Universities of Colorado and North Carolina, USA

Title: Motion and concentration dynamics of small particles and plankton in fluid flows

Abstract: Advection and distribution of industrial impurities and biological organisms in the ocean and internal waters plays a crucial role in many ecological and biological situations. These processes have been studied for decades, but theoretical modeling of the action of currents and waves on micro-objects is limited. Even the basic equations for a particle motion in an inviscid fluid have been reconsidered several times up to the late 1980s. Here two classes of problems are outlined. The first is the complex dynamics of a particle with inertia in non-viscous fluid flows, studied both analytically and numerically. In general, the equations of such a motion are non-integrable, and we concentrate on the cases of axisymmetric flow (that is completely integrable) and a periodic cellular flow in which unbounded stochastic motions are possible.
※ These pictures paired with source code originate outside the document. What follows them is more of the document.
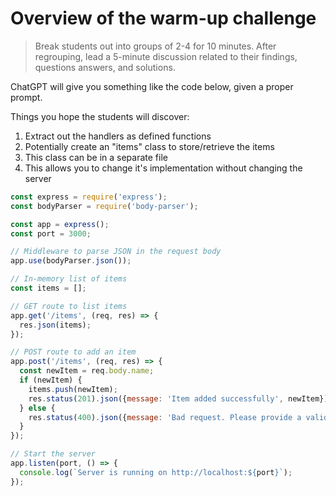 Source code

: # Overview of the warm-up challenge

> Break students out into groups of 2-4 for 10 minutes. After regrouping, lead a 5-minute discussion related to their findings, questions answers, and solutions.

ChatGPT will give you something like the code below, given a proper prompt.

Things you hope the students will discover:

1. Extract out the handlers as defined functions
2. Potentially create an "items" class to store/retrieve the items
3. This class can be in a separate file
4. This allows you to change it's implementation without changing the server

```javascript
const express = require('express');
const bodyParser = require('body-parser');

const app = express();
const port = 3000;

// Middleware to parse JSON in the request body
app.use(bodyParser.json());

// In-memory list of items
const items = [];

// GET route to list items
app.get('/items', (req, res) => {
  res.json(items);
});

// POST route to add an item
app.post('/items', (req, res) => {
  const newItem = req.body.name;
  if (newItem) {
    items.push(newItem);
    res.status(201).json({message: 'Item added successfully', newItem});
  } else {
    res.status(400).json({message: 'Bad request. Please provide a valid item name.'});
  }
});

// Start the server
app.listen(port, () => {
  console.log(`Server is running on http://localhost:${port}`);
});
```
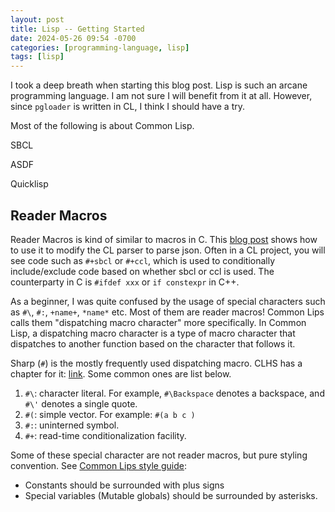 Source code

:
 ```yaml
---
layout: post
title: Lisp -- Getting Started
date: 2024-05-26 09:54 -0700
categories: [programming-language, lisp]
tags: [lisp]
---
```


I took a deep breath when starting this blog post. Lisp is such an arcane
programming language. I am not sure I will benefit from it at all. However,
since `pgloader` is written in CL, I think I should have a try.

Most of the following is about Common Lisp.

SBCL

ASDF

Quicklisp

## Reader Macros

Reader Macros is kind of similar to macros in C. This
[blog post](https://lisper.in/reader-macros) shows how to use it to modify the
CL parser to parse json. Often in a CL project, you will see code such as
`#+sbcl` or `#+ccl`, which is used to conditionally include/exclude code based
on whether sbcl or ccl is used. The counterparty in C is `#ifdef xxx` or
`if constexpr` in C++.

As a beginner, I was quite confused by the usage of special characters such as
`#\`, `#:`, `+name+`, `*name*` etc. Most of them are reader macros! Common Lips
calls them "dispatching macro character" more specifically. In Common Lisp, a
dispatching macro character is a type of macro character that dispatches to
another function based on the character that follows it.

Sharp (`#`) is the mostly frequently used dispatching macro. CLHS has a chapter
for it: [link](http://clhs.lisp.se/Body/02_dh.htm). Some common ones are list
below.

1. `#\`: character literal. For example, `#\Backspace` denotes a backspace, and
   `#\'` denotes a single quote.
2. `#(`: simple vector. For example: `#(a b c )`
3. `#:`: uninterned symbol.
4. `#+`: read-time conditionalization facility.

Some of these special character are not reader macros, but pure styling
convention. See [Common Lips style guide](https://lisp-lang.org/style-guide/):

- Constants should be surrounded with plus signs
- Special variables (Mutable globals) should be surrounded by asterisks.
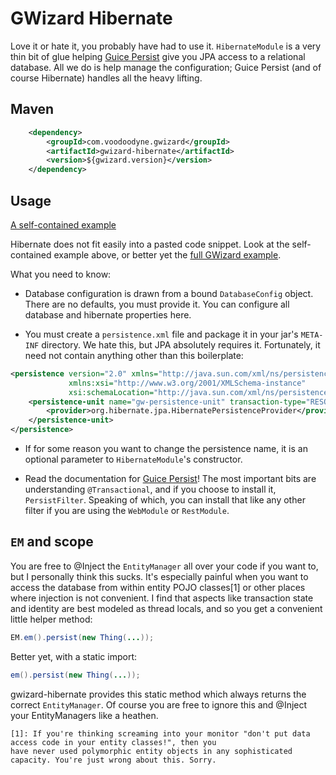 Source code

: # GWizard Hibernate

Love it or hate it, you probably have had to use it. `HibernateModule` is a very thin bit of glue helping
[Guice Persist](https://github.com/google/guice/wiki/GuicePersist) give you JPA access to a relational database.
All we do is help manage the configuration; Guice Persist (and of course Hibernate) handles all the heavy lifting.

## Maven

```xml
	<dependency>
		<groupId>com.voodoodyne.gwizard</groupId>
		<artifactId>gwizard-hibernate</artifactId>
		<version>${gwizard.version}</version>
	</dependency>
```

## Usage

[A self-contained example](src/test/java/com/voodoodyne/gwizard/hibernate/example/HibernateModuleExample.java)

Hibernate does not fit easily into a pasted code snippet. Look at the self-contained example above, or
better yet the [full GWizard example](https://github.com/stickfigure/gwizard-example).

What you need to know:

* Database configuration is drawn from a bound `DatabaseConfig` object. There are no defaults, you must provide it.
You can configure all database and hibernate properties here.

* You must create a `persistence.xml` file and package it in your jar's `META-INF` directory. We hate this, but JPA
absolutely requires it. Fortunately, it need not contain anything other than this boilerplate:

```xml
<persistence version="2.0" xmlns="http://java.sun.com/xml/ns/persistence"
			 xmlns:xsi="http://www.w3.org/2001/XMLSchema-instance"
			 xsi:schemaLocation="http://java.sun.com/xml/ns/persistence http://java.sun.com/xml/ns/persistence/persistence_2_0.xsd">
	<persistence-unit name="gw-persistence-unit" transaction-type="RESOURCE_LOCAL">
		<provider>org.hibernate.jpa.HibernatePersistenceProvider</provider>
	</persistence-unit>
</persistence>
```

* If for some reason you want to change the persistence name, it is an optional parameter to `HibernateModule`'s constructor.

* Read the documentation for [Guice Persist](https://github.com/google/guice/wiki/GuicePersist)! The most important
bits are understanding `@Transactional`, and if you choose to install it, `PersistFilter`. Speaking of which, you can
install that like any other filter if you are using the `WebModule` or `RestModule`.

## `EM` and scope

You are free to @Inject the `EntityManager` all over your code if you want to, but I personally think this sucks.
It's especially painful when you want to access the database from within entity POJO classes[1] or other places
where injection is not convenient. I find that aspects like transaction state and identity are best modeled as thread
locals, and so you get a convenient little helper method:

```java
EM.em().persist(new Thing(...));
```
Better yet, with a static import:
```java
em().persist(new Thing(...));
```

gwizard-hibernate provides this static method which always returns the correct `EntityManager`. Of course you
are free to ignore this and @Inject your EntityManagers like a heathen.

	[1]: If you're thinking screaming into your monitor "don't put data access code in your entity classes!", then you
	have never used polymorphic entity objects in any sophisticated capacity. You're just wrong about this. Sorry. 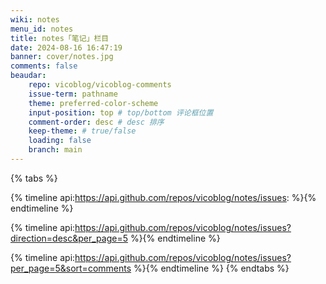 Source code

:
 ```yaml
---
wiki: notes
menu_id: notes
title: notes「笔记」栏目
date: 2024-08-16 16:47:19
banner: cover/notes.jpg
comments: false
beaudar:
    repo: vicoblog/vicoblog-comments
    issue-term: pathname
    theme: preferred-color-scheme
    input-position: top # top/bottom 评论框位置
    comment-order: desc # desc 排序
    keep-theme: # true/false
    loading: false
    branch: main
---
```


{% tabs %}
<!-- tab 全部 -->
{% timeline api:https://api.github.com/repos/vicoblog/notes/issues: %}{% endtimeline %}
<!-- tab 最新3条 -->
{% timeline api:https://api.github.com/repos/vicoblog/notes/issues?direction=desc&per_page=5 %}{% endtimeline %}
<!-- tab 最多回顾 -->
{% timeline api:https://api.github.com/repos/vicoblog/notes/issues?per_page=5&sort=comments %}{% endtimeline %}
{% endtabs %}
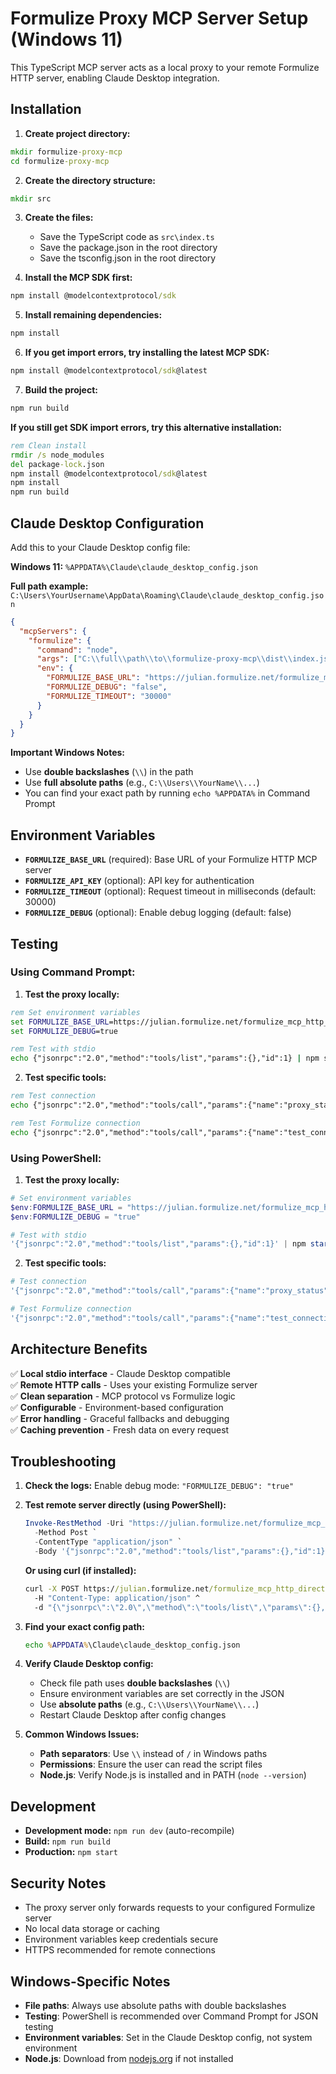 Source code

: # Formulize Proxy MCP Server Setup (Windows 11)

This TypeScript MCP server acts as a local proxy to your remote Formulize HTTP server, enabling Claude Desktop integration.

## Installation

1. **Create project directory:**
```cmd
mkdir formulize-proxy-mcp
cd formulize-proxy-mcp
```

2. **Create the directory structure:**
```cmd
mkdir src
```

3. **Create the files:**
   - Save the TypeScript code as `src\index.ts`
   - Save the package.json in the root directory
   - Save the tsconfig.json in the root directory

4. **Install the MCP SDK first:**
```cmd
npm install @modelcontextprotocol/sdk
```

5. **Install remaining dependencies:**
```cmd
npm install
```

6. **If you get import errors, try installing the latest MCP SDK:**
```cmd
npm install @modelcontextprotocol/sdk@latest
```

7. **Build the project:**
```cmd
npm run build
```

**If you still get SDK import errors, try this alternative installation:**
```cmd
rem Clean install
rmdir /s node_modules
del package-lock.json
npm install @modelcontextprotocol/sdk@latest
npm install
npm run build
```

## Claude Desktop Configuration

Add this to your Claude Desktop config file:

**Windows 11:** `%APPDATA%\Claude\claude_desktop_config.json`

**Full path example:** `C:\Users\YourUsername\AppData\Roaming\Claude\claude_desktop_config.json`

```json
{
  "mcpServers": {
    "formulize": {
      "command": "node",
      "args": ["C:\\full\\path\\to\\formulize-proxy-mcp\\dist\\index.js"],
      "env": {
        "FORMULIZE_BASE_URL": "https://julian.formulize.net/formulize_mcp_http_direct.php",
        "FORMULIZE_DEBUG": "false",
        "FORMULIZE_TIMEOUT": "30000"
      }
    }
  }
}
```

**Important Windows Notes:**
- Use **double backslashes** (`\\`) in the path
- Use **full absolute paths** (e.g., `C:\\Users\\YourName\\...`)
- You can find your exact path by running `echo %APPDATA%` in Command Prompt

## Environment Variables

- **`FORMULIZE_BASE_URL`** (required): Base URL of your Formulize HTTP MCP server
- **`FORMULIZE_API_KEY`** (optional): API key for authentication
- **`FORMULIZE_TIMEOUT`** (optional): Request timeout in milliseconds (default: 30000)
- **`FORMULIZE_DEBUG`** (optional): Enable debug logging (default: false)

## Testing

### Using Command Prompt:

1. **Test the proxy locally:**
```cmd
rem Set environment variables
set FORMULIZE_BASE_URL=https://julian.formulize.net/formulize_mcp_http_direct.php
set FORMULIZE_DEBUG=true

rem Test with stdio
echo {"jsonrpc":"2.0","method":"tools/list","params":{},"id":1} | npm start
```

2. **Test specific tools:**
```cmd
rem Test connection
echo {"jsonrpc":"2.0","method":"tools/call","params":{"name":"proxy_status","arguments":{}},"id":2} | npm start

rem Test Formulize connection
echo {"jsonrpc":"2.0","method":"tools/call","params":{"name":"test_connection","arguments":{}},"id":3} | npm start
```

### Using PowerShell:

1. **Test the proxy locally:**
```powershell
# Set environment variables
$env:FORMULIZE_BASE_URL = "https://julian.formulize.net/formulize_mcp_http_direct.php"
$env:FORMULIZE_DEBUG = "true"

# Test with stdio
'{"jsonrpc":"2.0","method":"tools/list","params":{},"id":1}' | npm start
```

2. **Test specific tools:**
```powershell
# Test connection
'{"jsonrpc":"2.0","method":"tools/call","params":{"name":"proxy_status","arguments":{}},"id":2}' | npm start

# Test Formulize connection
'{"jsonrpc":"2.0","method":"tools/call","params":{"name":"test_connection","arguments":{}},"id":3}' | npm start
```

## Architecture Benefits

✅ **Local stdio interface** - Claude Desktop compatible  
✅ **Remote HTTP calls** - Uses your existing Formulize server  
✅ **Clean separation** - MCP protocol vs Formulize logic  
✅ **Configurable** - Environment-based configuration  
✅ **Error handling** - Graceful fallbacks and debugging  
✅ **Caching prevention** - Fresh data on every request  

## Troubleshooting

1. **Check the logs:**
   Enable debug mode: `"FORMULIZE_DEBUG": "true"`

2. **Test remote server directly (using PowerShell):**
   ```powershell
   Invoke-RestMethod -Uri "https://julian.formulize.net/formulize_mcp_http_direct.php/mcp" `
     -Method Post `
     -ContentType "application/json" `
     -Body '{"jsonrpc":"2.0","method":"tools/list","params":{},"id":1}'
   ```

   **Or using curl (if installed):**
   ```cmd
   curl -X POST https://julian.formulize.net/formulize_mcp_http_direct.php/mcp ^
     -H "Content-Type: application/json" ^
     -d "{\"jsonrpc\":\"2.0\",\"method\":\"tools/list\",\"params\":{},\"id\":1}"
   ```

3. **Find your exact config path:**
   ```cmd
   echo %APPDATA%\Claude\claude_desktop_config.json
   ```

4. **Verify Claude Desktop config:**
   - Check file path uses **double backslashes** (`\\`)
   - Ensure environment variables are set correctly in the JSON
   - Use **absolute paths** (e.g., `C:\\Users\\YourName\\...`)
   - Restart Claude Desktop after config changes

5. **Common Windows Issues:**
   - **Path separators**: Use `\\` instead of `/` in Windows paths
   - **Permissions**: Ensure the user can read the script files
   - **Node.js**: Verify Node.js is installed and in PATH (`node --version`)

## Development

- **Development mode:** `npm run dev` (auto-recompile)
- **Build:** `npm run build`
- **Production:** `npm start`

## Security Notes

- The proxy server only forwards requests to your configured Formulize server
- No local data storage or caching
- Environment variables keep credentials secure
- HTTPS recommended for remote connections

## Windows-Specific Notes

- **File paths**: Always use absolute paths with double backslashes
- **Testing**: PowerShell is recommended over Command Prompt for JSON testing
- **Environment variables**: Set in the Claude Desktop config, not system environment
- **Node.js**: Download from [nodejs.org](https://nodejs.org) if not installed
The second problem is the motion and redistribution of particles and plankton organisms under the action of currents and internal waves in the ocean. Particularly, the effect of solitary internal waves (internal solitons) which are sufficiently short to allow setting aside much slower processes such as diurnal changes of light and temperature, and internal tides. The cases of small Reynolds numbers Re when a passive particle moves with the fluid, and of large Re when its velocity can be smaller or larger than that of fluid, are considered. The dynamic of particles’ concentration is also studied. Two models of vertical swimming juxtaposing with the transport by the current are considered. Specific calculations refer to the waves in a two-layer fluid and a stratified layer with a given buoyancy frequency. The results show that a wave affects the particles differently when they are initially distributed homogeneously, and when they occupy a thin layer as is rather common in the upper ocean. These results are in qualitative agreement with the available experimental data.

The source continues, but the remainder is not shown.